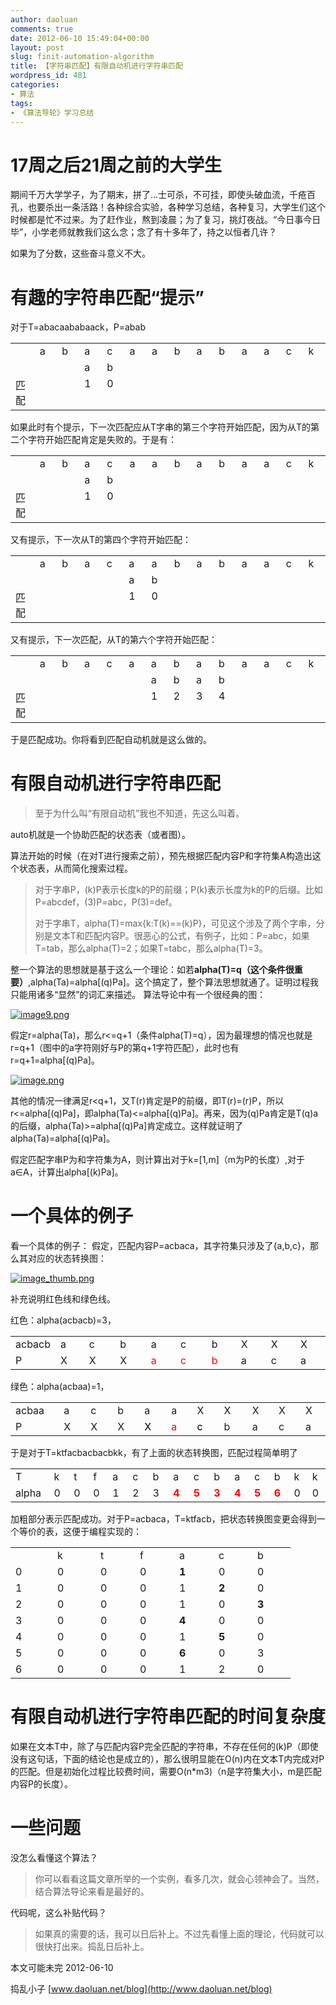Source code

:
 ```yaml
---
author: daoluan
comments: true
date: 2012-06-10 15:49:04+00:00
layout: post
slug: finit-automation-algorithm
title: 【字符串匹配】有限自动机进行字符串匹配
wordpress_id: 481
categories:
- 算法
tags:
- 《算法导轮》学习总结
---
```


# 17周之后21周之前的大学生


期间千万大学学子，为了期末，拼了...士可杀，不可挂，即使头破血流，千疮百孔，也要杀出一条活路！各种综合实验，各种学习总结，各种复习，大学生们这个时候都是忙不过来。为了赶作业，熬到凌晨；为了复习，挑灯夜战。“今日事今日毕”，小学老师就教我们这么念；念了有十多年了，持之以恒者几许？

如果为了分数，这些奋斗意义不大。


# 有趣的字符串匹配“提示”


对于T=abacaababaack，P=abab

<table width="395" border="0" cellspacing="0" cellpadding="2">
<tbody>
<tr>
<td valign="top" width="28"></td>
<td valign="top" width="28">a</td>
<td valign="top" width="28">b</td>
<td valign="top" width="28">a</td>
<td valign="top" width="28">c</td>
<td valign="top" width="28">a</td>
<td valign="top" width="28">a</td>
<td valign="top" width="28">b</td>
<td valign="top" width="28">a</td>
<td valign="top" width="29">b</td>
<td valign="top" width="28">a</td>
<td valign="top" width="28">a</td>
<td valign="top" width="28">c</td>
<td valign="top" width="28">k</td>
</tr>
<tr>
<td valign="top" width="28"></td>
<td valign="top" width="28"></td>
<td valign="top" width="28"></td>
<td valign="top" width="28">a</td>
<td valign="top" width="28">b</td>
<td valign="top" width="28"></td>
<td valign="top" width="28"></td>
<td valign="top" width="28"></td>
<td valign="top" width="28"></td>
<td valign="top" width="29"></td>
<td valign="top" width="28"></td>
<td valign="top" width="28"></td>
<td valign="top" width="28"></td>
<td valign="top" width="28"></td>
</tr>
<tr>
<td valign="top" width="28">匹配</td>
<td valign="top" width="28"></td>
<td valign="top" width="28"></td>
<td valign="top" width="28">1</td>
<td valign="top" width="28">0</td>
<td valign="top" width="28"></td>
<td valign="top" width="28"></td>
<td valign="top" width="28"></td>
<td valign="top" width="28"></td>
<td valign="top" width="29"></td>
<td valign="top" width="28"></td>
<td valign="top" width="28"></td>
<td valign="top" width="28"></td>
<td valign="top" width="28"></td>
</tr>
</tbody>
</table>

如果此时有个提示，下一次匹配应从T字串的第三个字符开始匹配，因为从T的第二个字符开始匹配肯定是失败的。于是有：

<table width="395" border="0" cellspacing="0" cellpadding="2">
<tbody>
<tr>
<td valign="top" width="28"></td>
<td valign="top" width="28">a</td>
<td valign="top" width="28">b</td>
<td valign="top" width="28">a</td>
<td valign="top" width="28">c</td>
<td valign="top" width="28">a</td>
<td valign="top" width="28">a</td>
<td valign="top" width="28">b</td>
<td valign="top" width="28">a</td>
<td valign="top" width="29">b</td>
<td valign="top" width="28">a</td>
<td valign="top" width="28">a</td>
<td valign="top" width="28">c</td>
<td valign="top" width="28">k</td>
</tr>
<tr>
<td valign="top" width="28"></td>
<td valign="top" width="28"></td>
<td valign="top" width="28"></td>
<td valign="top" width="28">a</td>
<td valign="top" width="28">b</td>
<td valign="top" width="28"></td>
<td valign="top" width="28"></td>
<td valign="top" width="28"></td>
<td valign="top" width="28"></td>
<td valign="top" width="29"></td>
<td valign="top" width="28"></td>
<td valign="top" width="28"></td>
<td valign="top" width="28"></td>
<td valign="top" width="28"></td>
</tr>
<tr>
<td valign="top" width="28">匹配</td>
<td valign="top" width="28"></td>
<td valign="top" width="28"></td>
<td valign="top" width="28">1</td>
<td valign="top" width="28">0</td>
<td valign="top" width="28"></td>
<td valign="top" width="28"></td>
<td valign="top" width="28"></td>
<td valign="top" width="28"></td>
<td valign="top" width="29"></td>
<td valign="top" width="28"></td>
<td valign="top" width="28"></td>
<td valign="top" width="28"></td>
<td valign="top" width="28"></td>
</tr>
</tbody>
</table>

又有提示，下一次从T的第四个字符开始匹配：

<table width="395" border="0" cellspacing="0" cellpadding="2">
<tbody>
<tr>
<td valign="top" width="28"></td>
<td valign="top" width="28">a</td>
<td valign="top" width="28">b</td>
<td valign="top" width="28">a</td>
<td valign="top" width="28">c</td>
<td valign="top" width="28">a</td>
<td valign="top" width="28">a</td>
<td valign="top" width="28">b</td>
<td valign="top" width="28">a</td>
<td valign="top" width="29">b</td>
<td valign="top" width="28">a</td>
<td valign="top" width="28">a</td>
<td valign="top" width="28">c</td>
<td valign="top" width="28">k</td>
</tr>
<tr>
<td valign="top" width="28"></td>
<td valign="top" width="28"></td>
<td valign="top" width="28"></td>
<td valign="top" width="28"></td>
<td valign="top" width="28"></td>
<td valign="top" width="28">a</td>
<td valign="top" width="28">b</td>
<td valign="top" width="28"></td>
<td valign="top" width="28"></td>
<td valign="top" width="29"></td>
<td valign="top" width="28"></td>
<td valign="top" width="28"></td>
<td valign="top" width="28"></td>
<td valign="top" width="28"></td>
</tr>
<tr>
<td valign="top" width="28">匹配</td>
<td valign="top" width="28"></td>
<td valign="top" width="28"></td>
<td valign="top" width="28"></td>
<td valign="top" width="28"></td>
<td valign="top" width="28">1</td>
<td valign="top" width="28">0</td>
<td valign="top" width="28"></td>
<td valign="top" width="28"></td>
<td valign="top" width="29"></td>
<td valign="top" width="28"></td>
<td valign="top" width="28"></td>
<td valign="top" width="28"></td>
<td valign="top" width="28"></td>
</tr>
</tbody>
</table>

又有提示，下一次匹配，从T的第六个字符开始匹配：

<table width="395" border="0" cellspacing="0" cellpadding="2">
<tbody>
<tr>
<td valign="top" width="28"></td>
<td valign="top" width="28">a</td>
<td valign="top" width="28">b</td>
<td valign="top" width="28">a</td>
<td valign="top" width="28">c</td>
<td valign="top" width="28">a</td>
<td valign="top" width="28">a</td>
<td valign="top" width="28">b</td>
<td valign="top" width="28">a</td>
<td valign="top" width="29">b</td>
<td valign="top" width="28">a</td>
<td valign="top" width="28">a</td>
<td valign="top" width="28">c</td>
<td valign="top" width="28">k</td>
</tr>
<tr>
<td valign="top" width="28"></td>
<td valign="top" width="28"></td>
<td valign="top" width="28"></td>
<td valign="top" width="28"></td>
<td valign="top" width="28"></td>
<td valign="top" width="28"></td>
<td valign="top" width="28">a</td>
<td valign="top" width="28">b</td>
<td valign="top" width="28">a</td>
<td valign="top" width="29">b</td>
<td valign="top" width="28"></td>
<td valign="top" width="28"></td>
<td valign="top" width="28"></td>
<td valign="top" width="28"></td>
</tr>
<tr>
<td valign="top" width="28">匹配</td>
<td valign="top" width="28"></td>
<td valign="top" width="28"></td>
<td valign="top" width="28"></td>
<td valign="top" width="28"></td>
<td valign="top" width="28"></td>
<td valign="top" width="28">1</td>
<td valign="top" width="28">2</td>
<td valign="top" width="28">3</td>
<td valign="top" width="29">4</td>
<td valign="top" width="28"></td>
<td valign="top" width="28"></td>
<td valign="top" width="28"></td>
<td valign="top" width="28"></td>
</tr>
</tbody>
</table>

于是匹配成功。你将看到匹配自动机就是这么做的。


# 有限自动机进行字符串匹配


> 至于为什么叫“有限自动机”我也不知道，先这么叫着。


auto机就是一个协助匹配的状态表（或者图）。

算法开始的时候（在对T进行搜索之前），预先根据匹配内容P和字符集A构造出这个状态表，从而简化搜索过程。


> 对于字串P，(k)P表示长度k的P的前缀；P(k)表示长度为k的P的后缀。比如P=abcdef，(3)P=abc，P(3)=def。
> 
> 对于字串T，alpha(T)=max{k:T(k)==(k)P}，可见这个涉及了两个字串，分别是文本T和匹配内容P。很恶心的公式，有例子，比如：P=abc，如果T=tab，那么alpha(T)=2；如果T=tabc，那么alpha(T)=3。


整一个算法的思想就是基于这么一个理论：如若**alpha(T)=q（这个条件很重要）**,alpha(Ta)=alpha[(q)Pa]。这个搞定了，整个算法思想就通了。证明过程我只能用诸多“显然”的词汇来描述。 算法导论中有一个很经典的图：

[![image9.png](http://daoluan.net/blog/wp-content/uploads/2012/06/image9.png)](http://daoluan.net/blog/wp-content/uploads/2012/06/image9.png)

假定r=alpha(Ta)，那么r<=q+1（条件alpha(T)=q），因为最理想的情况也就是r=q+1（图中的a字符刚好与P的第q+1字符匹配），此时也有r=q+1=alpha[(q)Pa]。

[![image.png](http://daoluan.net/blog/wp-content/uploads/2012/06/image.png)](http://daoluan.net/blog/wp-content/uploads/2012/06/image.png)

其他的情况一律满足r<q+1，又T(r)肯定是P的前缀，即T(r)=(r)P，所以r<=alpha[(q)Pa]，即alpha(Ta)<=alpha[(q)Pa]。再来，因为(q)Pa肯定是T(q)a的后缀，alpha(Ta)>=alpha[(q)Pa]肯定成立。这样就证明了alpha(Ta)=alpha[(q)Pa]。

假定匹配字串P为和字符集为A，则计算出对于k=[1,m]（m为P的长度）,对于a∈A，计算出alpha[(k)Pa]。


# 一个具体的例子


看一个具体的例子： 假定，匹配内容P=acbaca，其字符集只涉及了{a,b,c}，那么其对应的状态转换图：

[![image_thumb.png](http://daoluan.net/blog/wp-content/uploads/2012/06/image_thumb1.png)](http://daoluan.net/blog/wp-content/uploads/2012/06/image_thumb1.png)

补充说明红色线和绿色线。

红色：alpha(acbacb)=3，

<table width="387" border="0" cellspacing="0" cellpadding="2">
<tbody>
<tr>
<td valign="top" width="39">acbacb</td>
<td valign="top" width="36">a</td>
<td valign="top" width="41">c</td>
<td valign="top" width="41">b</td>
<td valign="top" width="39">a</td>
<td valign="top" width="43">c</td>
<td valign="top" width="39">b</td>
<td valign="top" width="38">X</td>
<td valign="top" width="37">X</td>
<td valign="top" width="36">X</td>
</tr>
<tr>
<td valign="top" width="39">P</td>
<td valign="top" width="37">X</td>
<td valign="top" width="42">X</td>
<td valign="top" width="42">X</td>
<td valign="top" width="40"><span style="color: #ff0000;">a</span></td>
<td valign="top" width="43"><span style="color: #ff0000;">c</span></td>
<td valign="top" width="39"><span style="color: #ff0000;">b</span></td>
<td valign="top" width="40">a</td>
<td valign="top" width="39">c</td>
<td valign="top" width="40">a</td>
</tr>
</tbody>
</table>

绿色：alpha(acbaa)=1，

<table width="378" border="0" cellspacing="0" cellpadding="2">
<tbody>
<tr>
<td valign="top" width="66">acbaa</td>
<td valign="top" width="31">a</td>
<td valign="top" width="31">c</td>
<td valign="top" width="32">b</td>
<td valign="top" width="31">a</td>
<td valign="top" width="29">a</td>
<td valign="top" width="31">X</td>
<td valign="top" width="35">X</td>
<td valign="top" width="31">X</td>
<td valign="top" width="32">X</td>
<td valign="top" width="27">X</td>
</tr>
<tr>
<td valign="top" width="65">P</td>
<td valign="top" width="32">X</td>
<td valign="top" width="32">X</td>
<td valign="top" width="32">X</td>
<td valign="top" width="32"><span style="color: #000000;">X</span></td>
<td valign="top" width="30"><span style="color: #ff0000;">a</span></td>
<td valign="top" width="32"><span style="color: #000000;">c</span></td>
<td valign="top" width="35">b</td>
<td valign="top" width="31">a</td>
<td valign="top" width="32">c</td>
<td valign="top" width="28">a</td>
</tr>
</tbody>
</table>

于是对于T=ktfacbacbacbkk，有了上面的状态转换图，匹配过程简单明了

<table width="395" border="0" cellspacing="0" cellpadding="2">
<tbody>
<tr>
<td valign="top" width="53">T</td>
<td valign="top" width="25">k</td>
<td valign="top" width="23">t</td>
<td valign="top" width="23">f</td>
<td valign="top" width="26">a</td>
<td valign="top" width="26">c</td>
<td valign="top" width="28">b</td>
<td valign="top" width="26">a</td>
<td valign="top" width="26">c</td>
<td valign="top" width="28">b</td>
<td valign="top" width="25">a</td>
<td valign="top" width="25">c</td>
<td valign="top" width="25">b</td>
<td valign="top" width="17">k</td>
<td valign="top" width="17">k</td>
</tr>
<tr>
<td valign="top" width="53">alpha</td>
<td valign="top" width="25">0</td>
<td valign="top" width="23">0</td>
<td valign="top" width="23">0</td>
<td valign="top" width="26">1</td>
<td valign="top" width="26">2</td>
<td valign="top" width="28">3</td>
<td valign="top" width="27"><span style="color: #ff0000;"><strong>4</strong></span></td>
<td valign="top" width="27"><span style="color: #ff0000;"><strong>5</strong></span></td>
<td valign="top" width="29"><span style="color: #ff0000;"><strong>3</strong></span></td>
<td valign="top" width="25"><span style="color: #ff0000;"><strong>4</strong></span></td>
<td valign="top" width="25"><span style="color: #ff0000;"><strong>5</strong></span></td>
<td valign="top" width="25"><span style="color: #ff0000;"><strong>6</strong></span></td>
<td valign="top" width="18">0</td>
<td valign="top" width="18">0</td>
</tr>
</tbody>
</table>

加粗部分表示匹配成功。对于P=acbaca，T=ktfacb，把状态转换图变更会得到一个等价的表，这便于编程实现的：

<table width="328" border="0" cellspacing="0" cellpadding="2">
<tbody>
<tr>
<td valign="top" width="50"></td>
<td valign="top" width="53">k</td>
<td valign="top" width="47">t</td>
<td valign="top" width="46">f</td>
<td valign="top" width="45">a</td>
<td valign="top" width="44">c</td>
<td valign="top" width="43">b</td>
</tr>
<tr>
<td valign="top" width="51">0</td>
<td valign="top" width="53">0</td>
<td valign="top" width="47">0</td>
<td valign="top" width="47">0</td>
<td valign="top" width="46"><strong>1</strong></td>
<td valign="top" width="45">0</td>
<td valign="top" width="44">0</td>
</tr>
<tr>
<td valign="top" width="51">1</td>
<td valign="top" width="53">0</td>
<td valign="top" width="47">0</td>
<td valign="top" width="47">0</td>
<td valign="top" width="47">1</td>
<td valign="top" width="46"><strong>2</strong></td>
<td valign="top" width="45">0</td>
</tr>
<tr>
<td valign="top" width="50">2</td>
<td valign="top" width="53">0</td>
<td valign="top" width="47">0</td>
<td valign="top" width="47">0</td>
<td valign="top" width="47">1</td>
<td valign="top" width="46">0</td>
<td valign="top" width="45"><strong>3</strong></td>
</tr>
<tr>
<td valign="top" width="50">3</td>
<td valign="top" width="53">0</td>
<td valign="top" width="47">0</td>
<td valign="top" width="47">0</td>
<td valign="top" width="47"><strong>4</strong></td>
<td valign="top" width="46">0</td>
<td valign="top" width="45">0</td>
</tr>
<tr>
<td valign="top" width="50">4</td>
<td valign="top" width="53">0</td>
<td valign="top" width="47">0</td>
<td valign="top" width="47">0</td>
<td valign="top" width="47">1</td>
<td valign="top" width="46"><strong>5</strong></td>
<td valign="top" width="45">0</td>
</tr>
<tr>
<td valign="top" width="50">5</td>
<td valign="top" width="53">0</td>
<td valign="top" width="47">0</td>
<td valign="top" width="47">0</td>
<td valign="top" width="47"><strong>6</strong></td>
<td valign="top" width="46">0</td>
<td valign="top" width="45">3</td>
</tr>
<tr>
<td valign="top" width="50">6</td>
<td valign="top" width="53">0</td>
<td valign="top" width="47">0</td>
<td valign="top" width="47">0</td>
<td valign="top" width="47">1</td>
<td valign="top" width="46">2</td>
<td valign="top" width="45">0</td>
</tr>
</tbody>
</table>

# 有限自动机进行字符串匹配的时间复杂度


如果在文本T中，除了与匹配内容P完全匹配的字符串，不存在任何的(k)P（即使没有这句话，下面的结论也是成立的），那么很明显能在O(n)内在文本T内完成对P的匹配。但是初始化过程比较费时间，需要O(n*m3)（n是字符集大小，m是匹配内容P的长度）。


# 一些问题


没怎么看懂这个算法？


> 你可以看看这篇文章所举的一个实例，看多几次，就会心领神会了。当然，结合算法导论来看是最好的。


代码呢，这么补贴代码？


> 如果真的需要的话，我可以日后补上。不过先看懂上面的理论，代码就可以很快打出来。捣乱日后补上。


本文可能未完 2012-06-10

捣乱小子 [www.daoluan.net/blog](http://www.daoluan.net/blog)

......

### [WHAT YOU HAVE TO DO]
Leave the pictures out and output exactly the lines above, from the start of the listing through the line with "# 17周之后21周之前的大学生".

### [ANSWER FOR THE TASK]
Source code

:
 ```yaml
---
author: daoluan
comments: true
date: 2012-06-10 15:49:04+00:00
layout: post
slug: finit-automation-algorithm
title: 【字符串匹配】有限自动机进行字符串匹配
wordpress_id: 481
categories:
- 算法
tags:
- 《算法导轮》学习总结
---
```


# 17周之后21周之前的大学生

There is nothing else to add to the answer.